L’Equateur est l’exemple emblématique de cette situation malheureusement répandue dans toute la région. Non seulement des filles de 10 à 14 ans « tombent » enceintes suite à d’horribles agressions mais en plus, elles ne bénéficient d’aucun accompagnement ni d’aucune d’aide de la part des autorités. Cette cécité accablante place ce pays andin en tête de liste de grossesses forcées aux mineurs avec un taux de 74 %, suivi par le Nicaragua et le Guatemala.
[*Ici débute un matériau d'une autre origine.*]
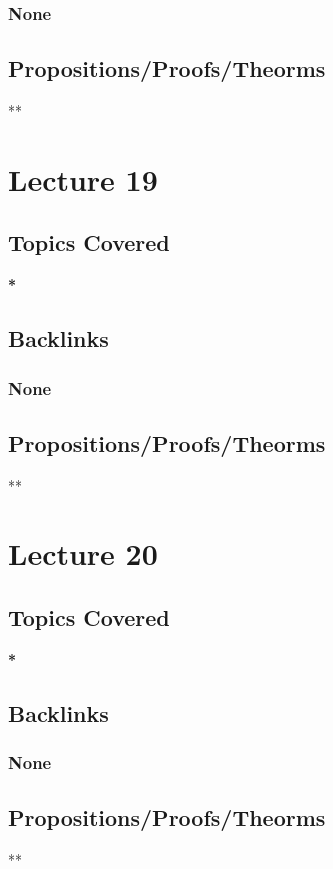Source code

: \documentclass[11pt]{article}
\begin{document}
\subsubsection*{None}
\label{sec:org3fd4ce6}
\subsection*{Propositions/Proofs/Theorms}
\label{sec:orga874ad7}
**

\section*{Lecture 19}
\label{sec:org3f72a43}
\subsection*{Topics Covered}
\label{sec:org2acb308}
\textbf{*}
\subsection*{Backlinks}
\label{sec:org7bece5c}
\subsubsection*{None}
\label{sec:orgfd71172}
\subsection*{Propositions/Proofs/Theorms}
\label{sec:org593dd4a}
**

\section*{Lecture 20}
\label{sec:org83faa90}
\subsection*{Topics Covered}
\label{sec:orga08e7e5}
\textbf{*}
\subsection*{Backlinks}
\label{sec:orgc4295b7}
\subsubsection*{None}
\label{sec:orga434b90}
\subsection*{Propositions/Proofs/Theorms}
\label{sec:org63d6000}
**
\end{document}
Et pour enfoncer le clou, Le président de ce pays andin, vient d’exprimer son veto au COS, Code organique de la santé, ce qui, de fait, plonge la population dans une précarité absolue d’accès à la santé… On peut donc en conséquence facilement imaginer la futilité que représentent les droits sexuels et reproductifs, pour cet individu ! Les petites filles sont alors tout naturellement utilisées au travail reproductif et à leur prise de responsabilité face aux enfants « qu’elles mettent au monde » étant encore elles enfants. Condamnées à rester à la maison, dépendantes économiquement de leurs prédateurs elles subissent la violence domestique qui accompagne cette intenable situation.
Face à l’indifférence des décideurs, les chiffres ne font qu’augmenter d’année en année. Et Malgré les dix dernières années de progressisme latino-américain cette situation n’a pas évoluée mais elle a, en plus, régressé.
A l’exception de l’Uruguay, aucun autre gouvernement dit « progressiste » n’a accordé ce droit fondamental aux femmes qui, par contre, est bien garanti à Cuba, en Guyane et dans quelques districts du Mexique.
Lors de l’intervention de notre collectif « Las Rojas », nous avons évoqué une situation représentative de la résistance au changement : le cas de l’Argentine. Pendant la dernière décennie ce pays n’a pas réussi à « décrocher » le droit à l’IVG alors même qu’il possédait une femme à la tête du pouvoir. On retrouve la même situation dramatique au Chili et au Brésil.
Avec le virage politique effectué au Brésil et en Argentine, on constate que la dimension répressive et réactionnaire prend place au détriment de toute évolution en faveur des femmes. La volonté affichée de ces gouvernements, pour renforcer leurs liens avec l’Eglise catholique et évangélique, nous amène à penser, que non seulement, une évolution en faveur de l’IVG semble très compromise mais qu’à l’inverse, celle de renforcer le contrôle sur le corps des femmes deviendrait une priorité !
Dans ce contexte, il semble politique régional tourne à droite avec des gouvernements en poste de plus en plus répressives et réactionnaires. C’est un contexte où les femmes difficilement pourront avancer juste par la voie parlementaire. Les gouvernements comme Bolsonaro au Brésil ou celui d’Alberto Fernandez en Argentine, démontrent que la tendance est plus tôt à l’inverse. Celle de renforcer leurs liens avec l’église catholique et évangélique, et donc le contrôle sur le corps des femmes.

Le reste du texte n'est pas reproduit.